Hiszpański Kongres Deputowanych zawiesił w piątek w pełnieniu obowiązków czterech katalońskich separatystycznych posłów, osadzonych w areszcie na czas procesu w sprawie nielegalnego referendum niepodległościowego w Katalonii. Oriol Junqueras, Josep Rull, Jordi Turull i Jordi Sanchez warunkowo wzięli udział we wtorkowej sesji inauguracyjnej parlamentu, jednak nie będą mogli wykonywać swoich obowiązków.

Przewodnicząca izby Meritxell Batet ogłosiła, że Kongres zawiesił wykonywanie mandatu posła przez czterech deputowanych: byłego wicepremiera Katalonii Oriola Junquerasa oraz Josepa Rulla, Jordiego Turulla i Jordiego Sancheza, odpowiadających w procesie o organizację nielegalnego referendum w Katalonii. Cała czwórka została we wtorek zaprzysiężona na parlamentarzystów, a na inauguracyjne posiedzenie izby przybyli z aresztu.

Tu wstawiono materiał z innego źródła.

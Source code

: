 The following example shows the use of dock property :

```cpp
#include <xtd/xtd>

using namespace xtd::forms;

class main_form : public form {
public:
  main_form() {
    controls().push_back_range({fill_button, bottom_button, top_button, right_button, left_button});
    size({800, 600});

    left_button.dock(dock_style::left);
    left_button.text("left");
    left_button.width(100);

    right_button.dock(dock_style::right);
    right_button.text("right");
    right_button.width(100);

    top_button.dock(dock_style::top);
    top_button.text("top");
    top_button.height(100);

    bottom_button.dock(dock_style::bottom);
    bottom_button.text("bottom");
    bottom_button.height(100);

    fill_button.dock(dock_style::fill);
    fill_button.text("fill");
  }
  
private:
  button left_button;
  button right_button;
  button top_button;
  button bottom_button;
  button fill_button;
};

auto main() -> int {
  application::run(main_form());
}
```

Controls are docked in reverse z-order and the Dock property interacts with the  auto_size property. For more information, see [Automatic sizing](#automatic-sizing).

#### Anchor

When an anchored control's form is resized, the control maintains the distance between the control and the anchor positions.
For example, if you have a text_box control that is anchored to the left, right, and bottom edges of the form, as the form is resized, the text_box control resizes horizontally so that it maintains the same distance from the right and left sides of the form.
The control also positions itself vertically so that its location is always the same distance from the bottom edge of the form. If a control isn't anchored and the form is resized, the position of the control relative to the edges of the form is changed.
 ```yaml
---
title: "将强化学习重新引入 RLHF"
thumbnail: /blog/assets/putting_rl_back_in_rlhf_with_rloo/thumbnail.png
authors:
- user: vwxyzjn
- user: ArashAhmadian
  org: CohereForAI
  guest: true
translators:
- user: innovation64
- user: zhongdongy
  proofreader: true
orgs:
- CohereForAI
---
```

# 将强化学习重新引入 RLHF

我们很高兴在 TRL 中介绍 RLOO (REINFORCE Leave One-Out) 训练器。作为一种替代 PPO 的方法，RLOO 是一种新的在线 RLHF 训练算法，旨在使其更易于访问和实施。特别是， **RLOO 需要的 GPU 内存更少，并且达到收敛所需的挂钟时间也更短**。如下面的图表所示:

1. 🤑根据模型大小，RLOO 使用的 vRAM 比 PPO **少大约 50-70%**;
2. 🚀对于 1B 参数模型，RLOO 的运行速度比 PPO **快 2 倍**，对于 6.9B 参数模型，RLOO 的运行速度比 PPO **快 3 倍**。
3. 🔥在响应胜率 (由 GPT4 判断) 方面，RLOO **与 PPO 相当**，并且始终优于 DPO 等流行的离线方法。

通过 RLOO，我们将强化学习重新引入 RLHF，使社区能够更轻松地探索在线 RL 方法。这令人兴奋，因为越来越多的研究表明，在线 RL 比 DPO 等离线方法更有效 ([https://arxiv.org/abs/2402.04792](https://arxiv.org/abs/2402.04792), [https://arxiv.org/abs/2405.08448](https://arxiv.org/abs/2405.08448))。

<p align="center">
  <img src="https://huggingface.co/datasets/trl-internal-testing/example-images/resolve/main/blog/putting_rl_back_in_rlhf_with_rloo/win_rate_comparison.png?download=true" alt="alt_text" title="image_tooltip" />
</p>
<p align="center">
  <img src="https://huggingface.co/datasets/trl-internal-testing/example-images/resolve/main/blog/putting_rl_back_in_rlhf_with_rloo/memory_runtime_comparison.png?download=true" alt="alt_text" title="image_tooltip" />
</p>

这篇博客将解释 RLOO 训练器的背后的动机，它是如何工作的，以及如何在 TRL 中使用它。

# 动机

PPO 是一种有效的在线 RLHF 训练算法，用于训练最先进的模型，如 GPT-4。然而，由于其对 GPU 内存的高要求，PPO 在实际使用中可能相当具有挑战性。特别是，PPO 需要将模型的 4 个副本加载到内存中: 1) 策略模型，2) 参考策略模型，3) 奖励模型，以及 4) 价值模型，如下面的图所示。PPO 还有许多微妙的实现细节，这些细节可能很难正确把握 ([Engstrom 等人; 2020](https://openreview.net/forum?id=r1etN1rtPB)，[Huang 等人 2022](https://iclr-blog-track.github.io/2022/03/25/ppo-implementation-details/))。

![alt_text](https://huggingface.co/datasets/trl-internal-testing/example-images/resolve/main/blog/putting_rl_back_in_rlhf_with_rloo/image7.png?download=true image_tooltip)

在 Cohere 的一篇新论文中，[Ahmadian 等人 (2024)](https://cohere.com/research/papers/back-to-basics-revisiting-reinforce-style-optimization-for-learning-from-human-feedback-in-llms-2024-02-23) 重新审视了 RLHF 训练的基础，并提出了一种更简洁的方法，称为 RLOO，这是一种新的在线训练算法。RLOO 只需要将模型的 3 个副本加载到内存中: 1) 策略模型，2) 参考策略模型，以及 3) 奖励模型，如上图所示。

Junqueras, szef Republikańskiej Lewicy Katalonii, jest także kandydatem w niedzielnych wyborach do Parlamentu Europejskiego.

CZYTAJ WIĘCEJ: SKRAJNA PRAWICA, UWIĘZIENI POLITYCY I REKORDOWA LICZBA KOBIET. OTO NOWY HISZPAŃSKI PARLAMENT

Warunkowy udział w sesji inauguracyjnej

Sąd Najwyższy, przed którym od lutego toczy się proces przeciwko 12 politykom z Katalonii oskarżonym o rebelię, bunt, nieposłuszeństwo oraz malwersację środków publicznych w związku z organizacją nielegalnego plebiscytu niepodległościowego w tym regionie w 2017 r., nie zawiesił możliwości sprawowania przez pięciu oskarżonych (piąty z osadzanych został wybrany do Senatu) funkcji parlamentarzysty i stwierdził, że decyzja w tej sprawie należy do parlamentu. Proces, jak się ocenia, potrwa jeszcze kilka miesięcy. Warunkiem udziału oskarżonych we wtorkowej inauguracyjnej sesji było między innymi zapewnienie im bezpieczeństwa przez parlament, a także powrót do więzienia w terminie.